Large, ovoid cancer nuclei with abundant grey cytoplasm form sheets with only rare acini arrow. Tumor cells are CK7 positive. Tumor cells are CK20 negative. Portal ampollaa black arrows are expanded, lacking intense inflammation. A septal duct green arrow lacks definite onion skinning.
Proliferated peripheral bile ductules black arrows sometimes have neutrophils white arrowwhich should not be interpreted as ascending cholangitis.

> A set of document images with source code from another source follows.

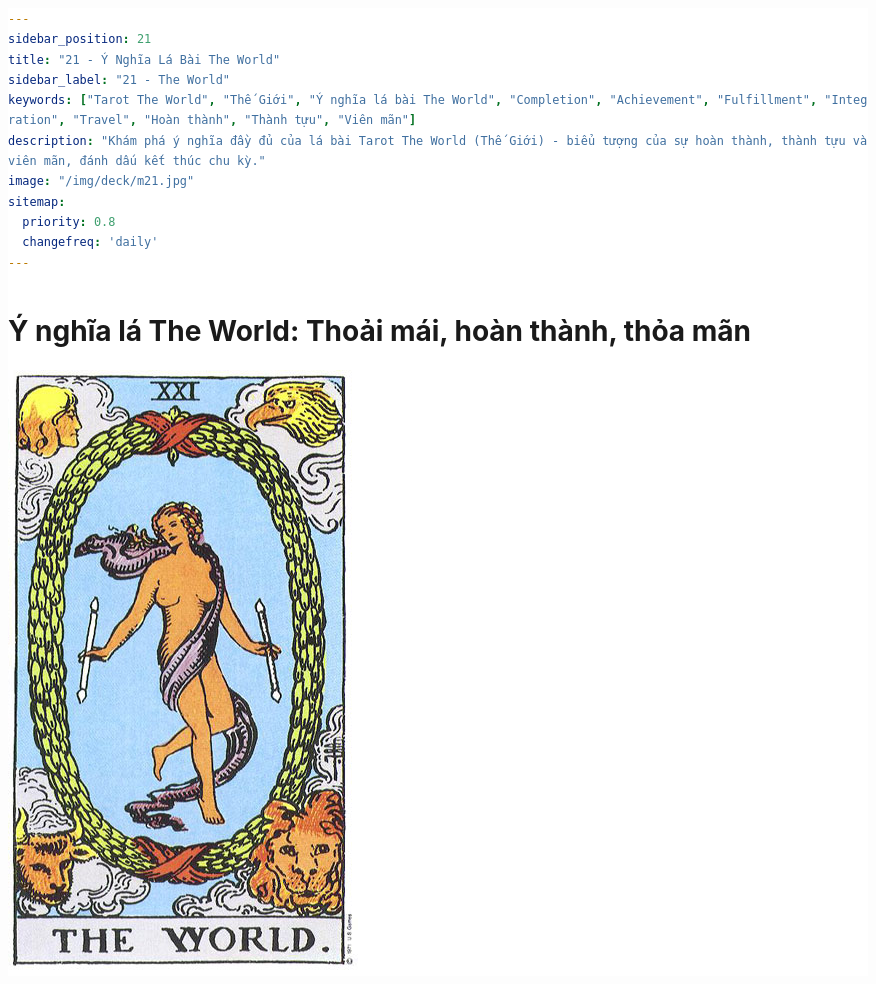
 ```yaml
---
sidebar_position: 21
title: "21 - Ý Nghĩa Lá Bài The World"
sidebar_label: "21 - The World"
keywords: ["Tarot The World", "Thế Giới", "Ý nghĩa lá bài The World", "Completion", "Achievement", "Fulfillment", "Integration", "Travel", "Hoàn thành", "Thành tựu", "Viên mãn"]
description: "Khám phá ý nghĩa đầy đủ của lá bài Tarot The World (Thế Giới) - biểu tượng của sự hoàn thành, thành tựu và viên mãn, đánh dấu kết thúc chu kỳ."
image: "/img/deck/m21.jpg"
sitemap:
  priority: 0.8
  changefreq: 'daily'
---
```


# **Ý nghĩa lá The World: Thoải mái, hoàn thành, thỏa mãn**

![The World](/img/deck/m21.jpg)
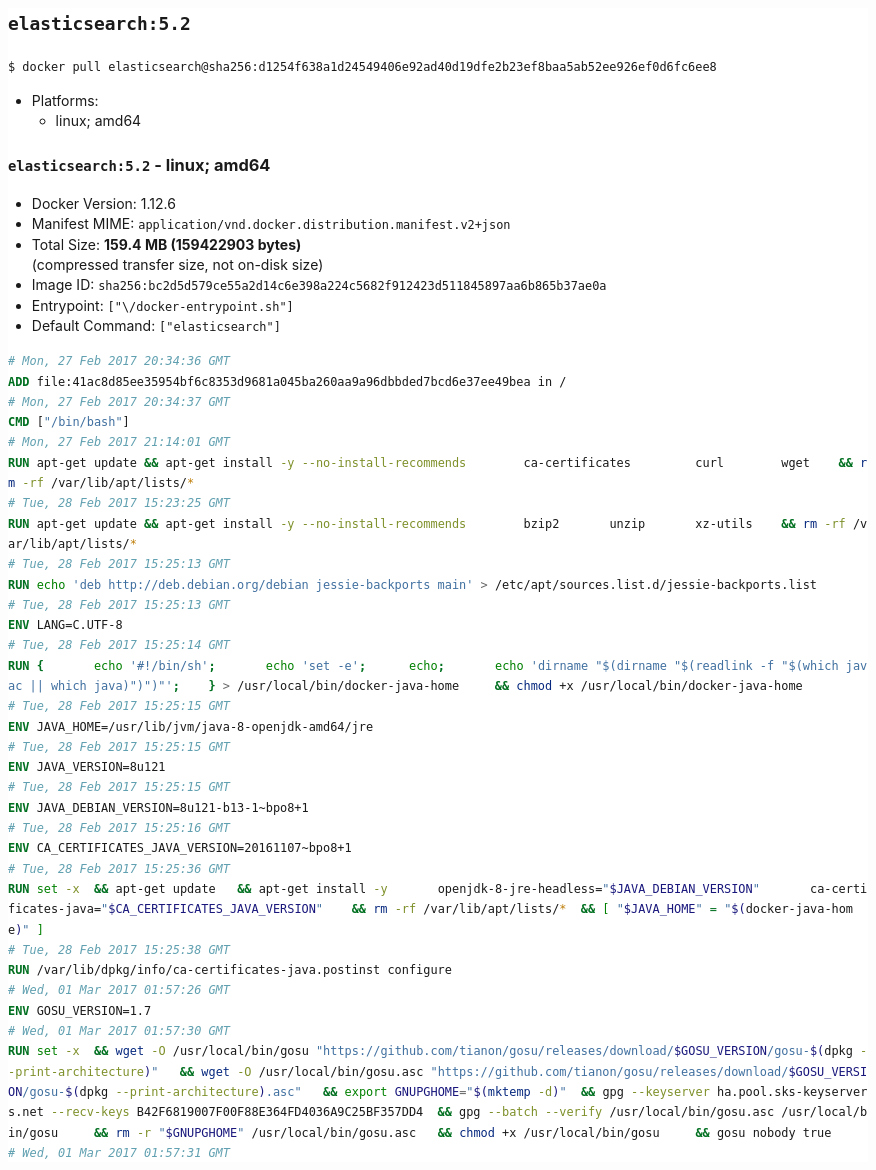 ## `elasticsearch:5.2`

```console
$ docker pull elasticsearch@sha256:d1254f638a1d24549406e92ad40d19dfe2b23ef8baa5ab52ee926ef0d6fc6ee8
```

-	Platforms:
	-	linux; amd64

### `elasticsearch:5.2` - linux; amd64

-	Docker Version: 1.12.6
-	Manifest MIME: `application/vnd.docker.distribution.manifest.v2+json`
-	Total Size: **159.4 MB (159422903 bytes)**  
	(compressed transfer size, not on-disk size)
-	Image ID: `sha256:bc2d5d579ce55a2d14c6e398a224c5682f912423d511845897aa6b865b37ae0a`
-	Entrypoint: `["\/docker-entrypoint.sh"]`
-	Default Command: `["elasticsearch"]`

```dockerfile
# Mon, 27 Feb 2017 20:34:36 GMT
ADD file:41ac8d85ee35954bf6c8353d9681a045ba260aa9a96dbbded7bcd6e37ee49bea in / 
# Mon, 27 Feb 2017 20:34:37 GMT
CMD ["/bin/bash"]
# Mon, 27 Feb 2017 21:14:01 GMT
RUN apt-get update && apt-get install -y --no-install-recommends 		ca-certificates 		curl 		wget 	&& rm -rf /var/lib/apt/lists/*
# Tue, 28 Feb 2017 15:23:25 GMT
RUN apt-get update && apt-get install -y --no-install-recommends 		bzip2 		unzip 		xz-utils 	&& rm -rf /var/lib/apt/lists/*
# Tue, 28 Feb 2017 15:25:13 GMT
RUN echo 'deb http://deb.debian.org/debian jessie-backports main' > /etc/apt/sources.list.d/jessie-backports.list
# Tue, 28 Feb 2017 15:25:13 GMT
ENV LANG=C.UTF-8
# Tue, 28 Feb 2017 15:25:14 GMT
RUN { 		echo '#!/bin/sh'; 		echo 'set -e'; 		echo; 		echo 'dirname "$(dirname "$(readlink -f "$(which javac || which java)")")"'; 	} > /usr/local/bin/docker-java-home 	&& chmod +x /usr/local/bin/docker-java-home
# Tue, 28 Feb 2017 15:25:15 GMT
ENV JAVA_HOME=/usr/lib/jvm/java-8-openjdk-amd64/jre
# Tue, 28 Feb 2017 15:25:15 GMT
ENV JAVA_VERSION=8u121
# Tue, 28 Feb 2017 15:25:15 GMT
ENV JAVA_DEBIAN_VERSION=8u121-b13-1~bpo8+1
# Tue, 28 Feb 2017 15:25:16 GMT
ENV CA_CERTIFICATES_JAVA_VERSION=20161107~bpo8+1
# Tue, 28 Feb 2017 15:25:36 GMT
RUN set -x 	&& apt-get update 	&& apt-get install -y 		openjdk-8-jre-headless="$JAVA_DEBIAN_VERSION" 		ca-certificates-java="$CA_CERTIFICATES_JAVA_VERSION" 	&& rm -rf /var/lib/apt/lists/* 	&& [ "$JAVA_HOME" = "$(docker-java-home)" ]
# Tue, 28 Feb 2017 15:25:38 GMT
RUN /var/lib/dpkg/info/ca-certificates-java.postinst configure
# Wed, 01 Mar 2017 01:57:26 GMT
ENV GOSU_VERSION=1.7
# Wed, 01 Mar 2017 01:57:30 GMT
RUN set -x 	&& wget -O /usr/local/bin/gosu "https://github.com/tianon/gosu/releases/download/$GOSU_VERSION/gosu-$(dpkg --print-architecture)" 	&& wget -O /usr/local/bin/gosu.asc "https://github.com/tianon/gosu/releases/download/$GOSU_VERSION/gosu-$(dpkg --print-architecture).asc" 	&& export GNUPGHOME="$(mktemp -d)" 	&& gpg --keyserver ha.pool.sks-keyservers.net --recv-keys B42F6819007F00F88E364FD4036A9C25BF357DD4 	&& gpg --batch --verify /usr/local/bin/gosu.asc /usr/local/bin/gosu 	&& rm -r "$GNUPGHOME" /usr/local/bin/gosu.asc 	&& chmod +x /usr/local/bin/gosu 	&& gosu nobody true
# Wed, 01 Mar 2017 01:57:31 GMT
```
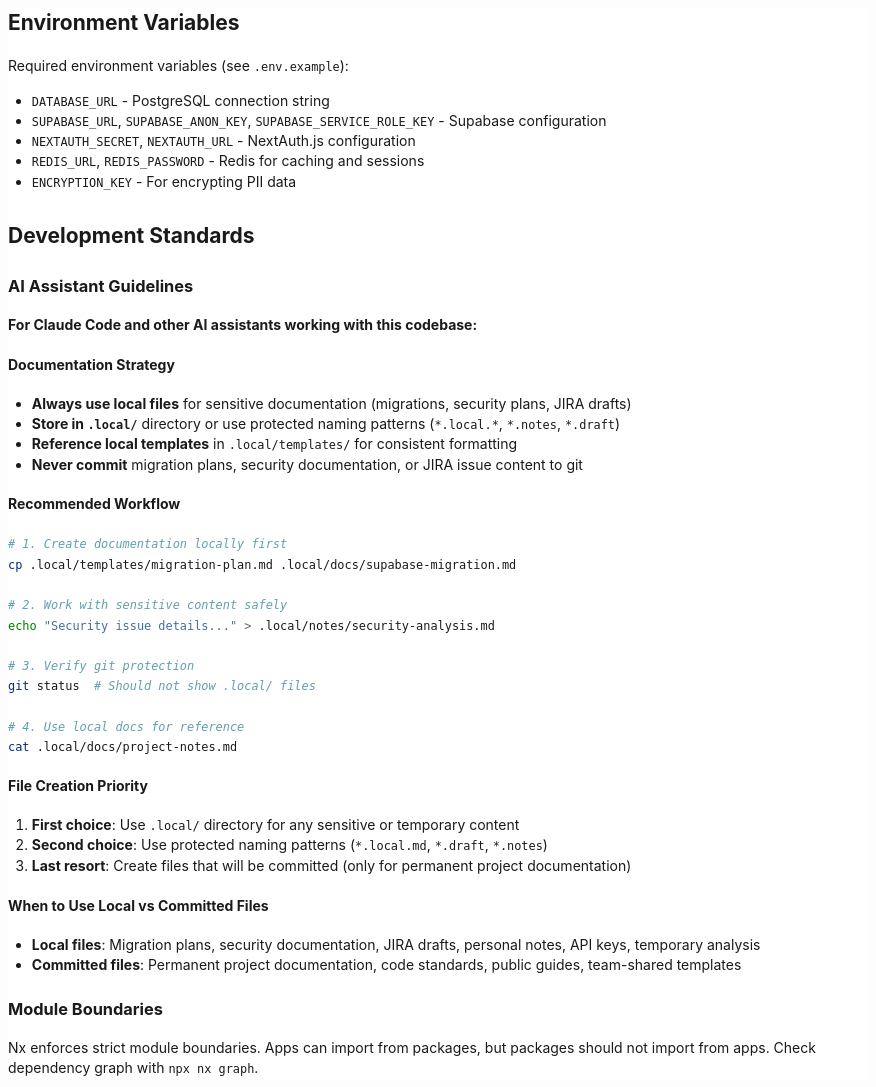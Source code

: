 ## Environment Variables

Required environment variables (see `.env.example`):
- `DATABASE_URL` - PostgreSQL connection string
- `SUPABASE_URL`, `SUPABASE_ANON_KEY`, `SUPABASE_SERVICE_ROLE_KEY` - Supabase configuration
- `NEXTAUTH_SECRET`, `NEXTAUTH_URL` - NextAuth.js configuration
- `REDIS_URL`, `REDIS_PASSWORD` - Redis for caching and sessions
- `ENCRYPTION_KEY` - For encrypting PII data

## Development Standards

### AI Assistant Guidelines

**For Claude Code and other AI assistants working with this codebase:**

#### Documentation Strategy
- **Always use local files** for sensitive documentation (migrations, security plans, JIRA drafts)
- **Store in `.local/`** directory or use protected naming patterns (`*.local.*`, `*.notes`, `*.draft`)
- **Reference local templates** in `.local/templates/` for consistent formatting
- **Never commit** migration plans, security documentation, or JIRA issue content to git

#### Recommended Workflow
```bash
# 1. Create documentation locally first
cp .local/templates/migration-plan.md .local/docs/supabase-migration.md

# 2. Work with sensitive content safely
echo "Security issue details..." > .local/notes/security-analysis.md

# 3. Verify git protection
git status  # Should not show .local/ files

# 4. Use local docs for reference
cat .local/docs/project-notes.md
```

#### File Creation Priority
1. **First choice**: Use `.local/` directory for any sensitive or temporary content
2. **Second choice**: Use protected naming patterns (`*.local.md`, `*.draft`, `*.notes`)
3. **Last resort**: Create files that will be committed (only for permanent project documentation)

#### When to Use Local vs Committed Files
- **Local files**: Migration plans, security documentation, JIRA drafts, personal notes, API keys, temporary analysis
- **Committed files**: Permanent project documentation, code standards, public guides, team-shared templates

### Module Boundaries
Nx enforces strict module boundaries. Apps can import from packages, but packages should not import from apps. Check dependency graph with `npx nx graph`.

Next to the artery red arrow lies the bile duct yellow arrowwhich has disturbed nuclei, but no neutrophils. Note occasional eosinophils cyan arrows. Hepatocytes with feathery degeneration. Arrows point to dilated cholangioles, one filled with a bile plug. Features – any of the following characteristics: Am J Surg Pathol. Sternberg’s Diagnostic Surgical Pathology 5th ed.
Adenoma velloso de la ampolla de Vater. A propósito de un caso | Cirugía Española
Am J Clin Pathol 4: Surg Innov 11 4: J Gastrointest Surg 1 5: J Hepatobiliary Pancreat Surg 11 5: Am J Surg 4: Mod Pathol 16 3: Mod Pathol 13 World J Surg 24 1: Retrieved from ” https: Navigation menu Personal tools Adenom in. Views Read View source View history.